(GIVEN INFORMATION)
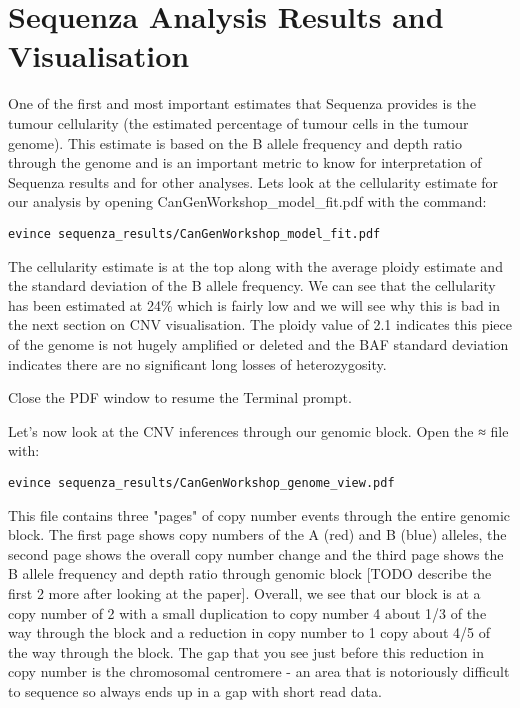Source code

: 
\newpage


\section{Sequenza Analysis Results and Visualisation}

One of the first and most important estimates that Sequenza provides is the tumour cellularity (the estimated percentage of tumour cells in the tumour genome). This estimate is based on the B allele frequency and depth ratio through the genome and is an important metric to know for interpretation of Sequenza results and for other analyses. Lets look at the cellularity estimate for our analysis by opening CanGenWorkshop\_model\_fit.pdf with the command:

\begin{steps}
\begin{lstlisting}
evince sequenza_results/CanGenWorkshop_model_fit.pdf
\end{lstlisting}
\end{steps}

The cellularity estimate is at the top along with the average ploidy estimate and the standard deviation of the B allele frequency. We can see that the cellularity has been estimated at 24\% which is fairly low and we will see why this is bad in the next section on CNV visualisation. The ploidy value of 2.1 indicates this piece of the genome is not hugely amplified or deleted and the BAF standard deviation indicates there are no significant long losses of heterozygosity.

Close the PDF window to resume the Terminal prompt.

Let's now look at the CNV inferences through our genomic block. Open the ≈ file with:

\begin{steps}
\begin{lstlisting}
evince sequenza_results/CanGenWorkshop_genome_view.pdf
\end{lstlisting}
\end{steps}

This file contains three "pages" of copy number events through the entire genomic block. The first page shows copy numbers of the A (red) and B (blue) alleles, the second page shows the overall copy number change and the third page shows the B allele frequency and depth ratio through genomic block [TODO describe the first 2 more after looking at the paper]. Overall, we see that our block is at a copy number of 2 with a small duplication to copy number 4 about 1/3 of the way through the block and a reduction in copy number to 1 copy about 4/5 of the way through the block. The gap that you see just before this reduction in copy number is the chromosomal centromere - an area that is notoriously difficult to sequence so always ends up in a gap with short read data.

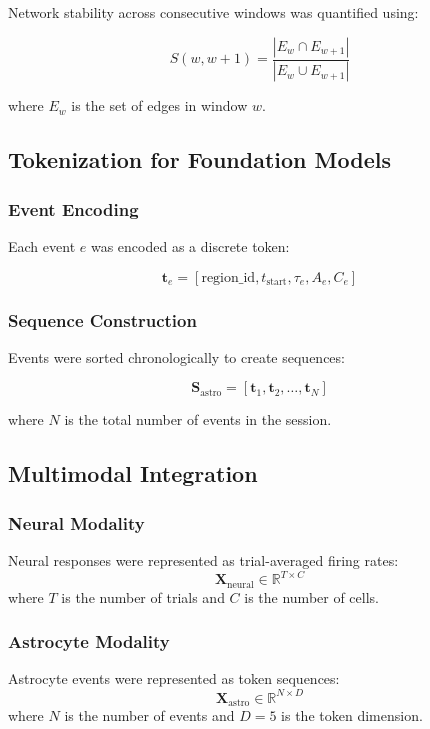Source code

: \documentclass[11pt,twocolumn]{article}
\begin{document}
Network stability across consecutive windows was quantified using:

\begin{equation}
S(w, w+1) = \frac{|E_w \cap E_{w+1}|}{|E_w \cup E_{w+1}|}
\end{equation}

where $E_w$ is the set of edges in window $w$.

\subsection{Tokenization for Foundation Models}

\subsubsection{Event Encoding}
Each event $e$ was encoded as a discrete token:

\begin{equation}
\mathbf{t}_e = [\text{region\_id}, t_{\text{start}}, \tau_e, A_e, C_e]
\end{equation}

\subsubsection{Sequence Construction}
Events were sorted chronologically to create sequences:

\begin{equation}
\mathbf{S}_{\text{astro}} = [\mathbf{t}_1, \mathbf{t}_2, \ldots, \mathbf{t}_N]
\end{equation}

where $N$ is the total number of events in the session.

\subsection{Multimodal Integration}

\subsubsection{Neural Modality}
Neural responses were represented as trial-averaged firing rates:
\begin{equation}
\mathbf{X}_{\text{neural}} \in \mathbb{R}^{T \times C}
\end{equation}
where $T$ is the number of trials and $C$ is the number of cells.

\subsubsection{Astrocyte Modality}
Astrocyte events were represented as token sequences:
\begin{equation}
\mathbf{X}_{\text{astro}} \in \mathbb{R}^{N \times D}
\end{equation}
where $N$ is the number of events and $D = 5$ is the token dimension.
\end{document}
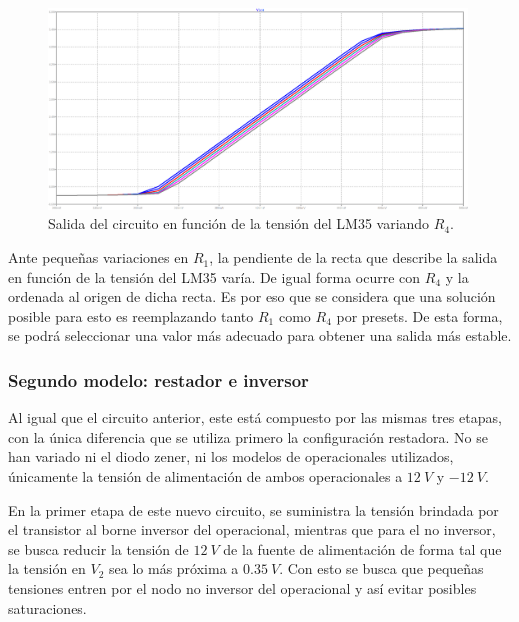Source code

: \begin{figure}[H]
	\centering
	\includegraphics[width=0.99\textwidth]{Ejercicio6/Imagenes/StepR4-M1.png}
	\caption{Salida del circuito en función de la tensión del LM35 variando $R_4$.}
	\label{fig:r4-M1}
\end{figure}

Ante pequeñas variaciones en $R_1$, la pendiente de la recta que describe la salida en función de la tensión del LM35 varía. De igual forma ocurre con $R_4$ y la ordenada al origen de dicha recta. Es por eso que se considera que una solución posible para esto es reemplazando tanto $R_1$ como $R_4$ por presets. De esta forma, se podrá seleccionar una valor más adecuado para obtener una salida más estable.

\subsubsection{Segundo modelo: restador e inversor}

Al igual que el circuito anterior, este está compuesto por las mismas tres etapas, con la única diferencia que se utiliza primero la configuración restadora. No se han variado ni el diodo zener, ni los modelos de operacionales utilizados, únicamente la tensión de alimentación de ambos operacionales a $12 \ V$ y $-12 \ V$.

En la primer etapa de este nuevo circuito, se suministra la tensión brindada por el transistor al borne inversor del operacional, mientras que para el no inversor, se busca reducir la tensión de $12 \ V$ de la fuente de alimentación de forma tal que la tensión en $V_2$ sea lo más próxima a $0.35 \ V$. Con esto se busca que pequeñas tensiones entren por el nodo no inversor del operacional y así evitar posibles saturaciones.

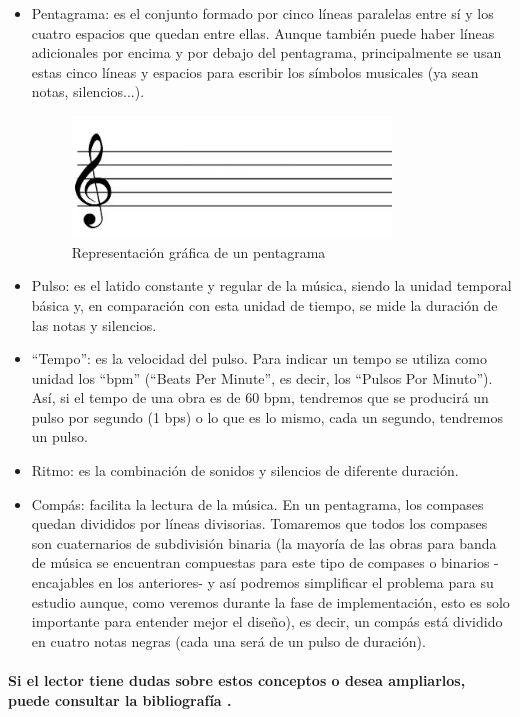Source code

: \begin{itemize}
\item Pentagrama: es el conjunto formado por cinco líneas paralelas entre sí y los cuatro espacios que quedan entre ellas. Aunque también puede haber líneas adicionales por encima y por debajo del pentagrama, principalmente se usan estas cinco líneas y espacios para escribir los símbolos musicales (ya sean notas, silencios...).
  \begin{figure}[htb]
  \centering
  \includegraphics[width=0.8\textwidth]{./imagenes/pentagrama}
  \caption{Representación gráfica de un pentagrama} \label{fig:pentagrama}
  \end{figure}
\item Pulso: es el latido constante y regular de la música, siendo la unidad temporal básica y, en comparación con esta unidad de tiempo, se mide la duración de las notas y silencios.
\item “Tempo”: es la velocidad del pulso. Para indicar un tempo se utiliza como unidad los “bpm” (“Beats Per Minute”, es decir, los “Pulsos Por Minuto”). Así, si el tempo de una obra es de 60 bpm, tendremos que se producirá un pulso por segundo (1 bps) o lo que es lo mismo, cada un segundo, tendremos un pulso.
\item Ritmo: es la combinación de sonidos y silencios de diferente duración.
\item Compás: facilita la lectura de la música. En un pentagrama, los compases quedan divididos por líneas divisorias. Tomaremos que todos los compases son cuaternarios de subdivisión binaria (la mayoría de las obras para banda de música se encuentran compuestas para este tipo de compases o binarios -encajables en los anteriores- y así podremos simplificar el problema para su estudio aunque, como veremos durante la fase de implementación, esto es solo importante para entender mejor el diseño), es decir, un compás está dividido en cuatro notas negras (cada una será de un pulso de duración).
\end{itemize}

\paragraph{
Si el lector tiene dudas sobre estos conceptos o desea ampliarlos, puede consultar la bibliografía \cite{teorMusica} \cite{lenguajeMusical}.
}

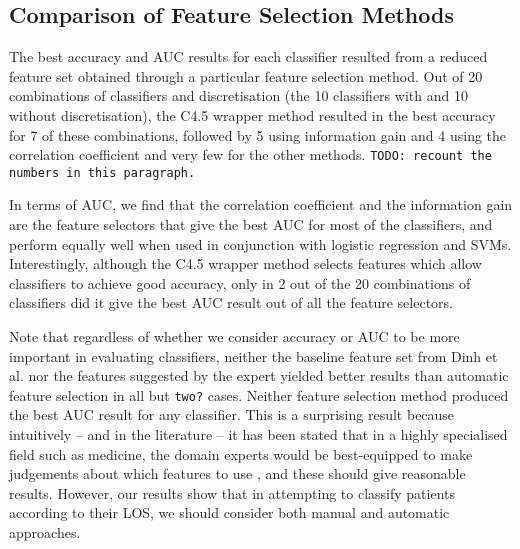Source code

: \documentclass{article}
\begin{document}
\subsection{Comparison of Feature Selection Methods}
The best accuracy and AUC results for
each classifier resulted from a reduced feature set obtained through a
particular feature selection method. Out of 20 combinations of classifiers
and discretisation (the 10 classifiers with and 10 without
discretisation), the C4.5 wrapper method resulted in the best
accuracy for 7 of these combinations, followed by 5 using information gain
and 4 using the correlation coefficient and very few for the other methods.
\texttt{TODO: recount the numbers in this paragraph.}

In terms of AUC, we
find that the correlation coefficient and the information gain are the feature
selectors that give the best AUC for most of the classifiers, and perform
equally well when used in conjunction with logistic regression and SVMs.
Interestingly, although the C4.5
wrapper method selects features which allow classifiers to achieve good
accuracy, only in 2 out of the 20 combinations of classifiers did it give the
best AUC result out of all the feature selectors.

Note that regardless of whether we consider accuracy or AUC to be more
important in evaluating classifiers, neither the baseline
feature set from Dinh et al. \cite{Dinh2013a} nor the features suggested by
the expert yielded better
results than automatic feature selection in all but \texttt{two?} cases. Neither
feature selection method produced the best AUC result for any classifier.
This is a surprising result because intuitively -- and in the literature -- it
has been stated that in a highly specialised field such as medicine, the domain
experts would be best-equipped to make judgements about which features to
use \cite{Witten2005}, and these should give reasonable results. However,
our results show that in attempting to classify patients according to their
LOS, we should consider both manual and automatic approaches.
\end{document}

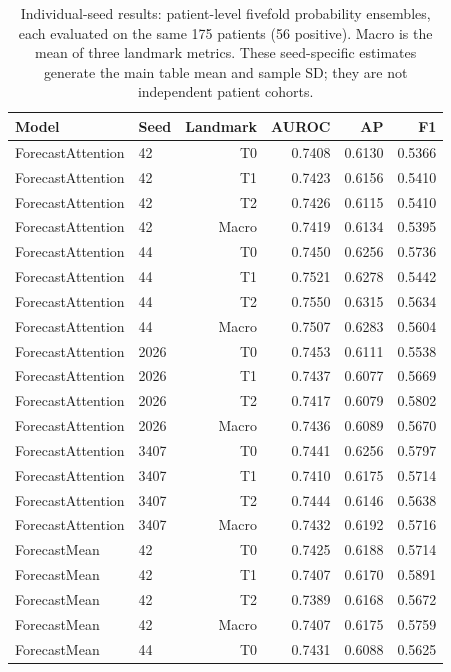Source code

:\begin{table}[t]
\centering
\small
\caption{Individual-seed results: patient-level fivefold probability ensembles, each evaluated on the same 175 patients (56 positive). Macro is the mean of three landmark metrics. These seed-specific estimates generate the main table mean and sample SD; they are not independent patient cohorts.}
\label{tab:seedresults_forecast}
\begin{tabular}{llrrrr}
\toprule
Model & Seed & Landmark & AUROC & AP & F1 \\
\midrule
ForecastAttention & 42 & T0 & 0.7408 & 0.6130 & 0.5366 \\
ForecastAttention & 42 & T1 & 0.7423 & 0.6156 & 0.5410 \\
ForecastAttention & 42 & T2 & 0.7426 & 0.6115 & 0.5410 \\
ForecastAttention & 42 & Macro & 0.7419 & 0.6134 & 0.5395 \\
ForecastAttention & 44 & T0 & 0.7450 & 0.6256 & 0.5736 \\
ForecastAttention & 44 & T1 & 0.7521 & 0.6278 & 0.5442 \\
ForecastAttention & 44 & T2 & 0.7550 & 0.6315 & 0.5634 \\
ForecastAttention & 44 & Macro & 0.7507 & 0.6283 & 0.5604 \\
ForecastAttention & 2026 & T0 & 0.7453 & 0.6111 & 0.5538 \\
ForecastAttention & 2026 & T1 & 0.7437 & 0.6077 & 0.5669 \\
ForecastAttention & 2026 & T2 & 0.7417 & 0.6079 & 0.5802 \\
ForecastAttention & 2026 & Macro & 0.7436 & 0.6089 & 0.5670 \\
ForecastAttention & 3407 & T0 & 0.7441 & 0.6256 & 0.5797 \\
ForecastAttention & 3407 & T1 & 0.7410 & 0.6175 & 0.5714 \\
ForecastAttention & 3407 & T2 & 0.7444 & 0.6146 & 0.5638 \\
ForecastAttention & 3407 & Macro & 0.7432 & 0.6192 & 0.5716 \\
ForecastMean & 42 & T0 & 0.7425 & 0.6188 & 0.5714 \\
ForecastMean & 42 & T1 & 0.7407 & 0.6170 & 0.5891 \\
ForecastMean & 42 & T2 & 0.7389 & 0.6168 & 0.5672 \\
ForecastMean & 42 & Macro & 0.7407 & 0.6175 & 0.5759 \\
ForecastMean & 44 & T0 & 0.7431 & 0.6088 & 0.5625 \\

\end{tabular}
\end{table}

(WORK TO COMPLETE)
Everything from the line with "ForecastAttention & 44 & T0" through the last line of the material above should be echoed exactly, and nothing else.

(SOLUTION FOR THIS EXERCISE)
ForecastAttention & 44 & T0 & 0.7450 & 0.6256 & 0.5736 \\
ForecastAttention & 44 & T1 & 0.7521 & 0.6278 & 0.5442 \\
ForecastAttention & 44 & T2 & 0.7550 & 0.6315 & 0.5634 \\
ForecastAttention & 44 & Macro & 0.7507 & 0.6283 & 0.5604 \\
ForecastAttention & 2026 & T0 & 0.7453 & 0.6111 & 0.5538 \\
ForecastAttention & 2026 & T1 & 0.7437 & 0.6077 & 0.5669 \\
ForecastAttention & 2026 & T2 & 0.7417 & 0.6079 & 0.5802 \\
ForecastAttention & 2026 & Macro & 0.7436 & 0.6089 & 0.5670 \\
ForecastAttention & 3407 & T0 & 0.7441 & 0.6256 & 0.5797 \\
ForecastAttention & 3407 & T1 & 0.7410 & 0.6175 & 0.5714 \\
ForecastAttention & 3407 & T2 & 0.7444 & 0.6146 & 0.5638 \\
ForecastAttention & 3407 & Macro & 0.7432 & 0.6192 & 0.5716 \\
ForecastMean & 42 & T0 & 0.7425 & 0.6188 & 0.5714 \\
ForecastMean & 42 & T1 & 0.7407 & 0.6170 & 0.5891 \\
ForecastMean & 42 & T2 & 0.7389 & 0.6168 & 0.5672 \\
ForecastMean & 42 & Macro & 0.7407 & 0.6175 & 0.5759 \\
ForecastMean & 44 & T0 & 0.7431 & 0.6088 & 0.5625 \\

\end{tabular}
\end{table}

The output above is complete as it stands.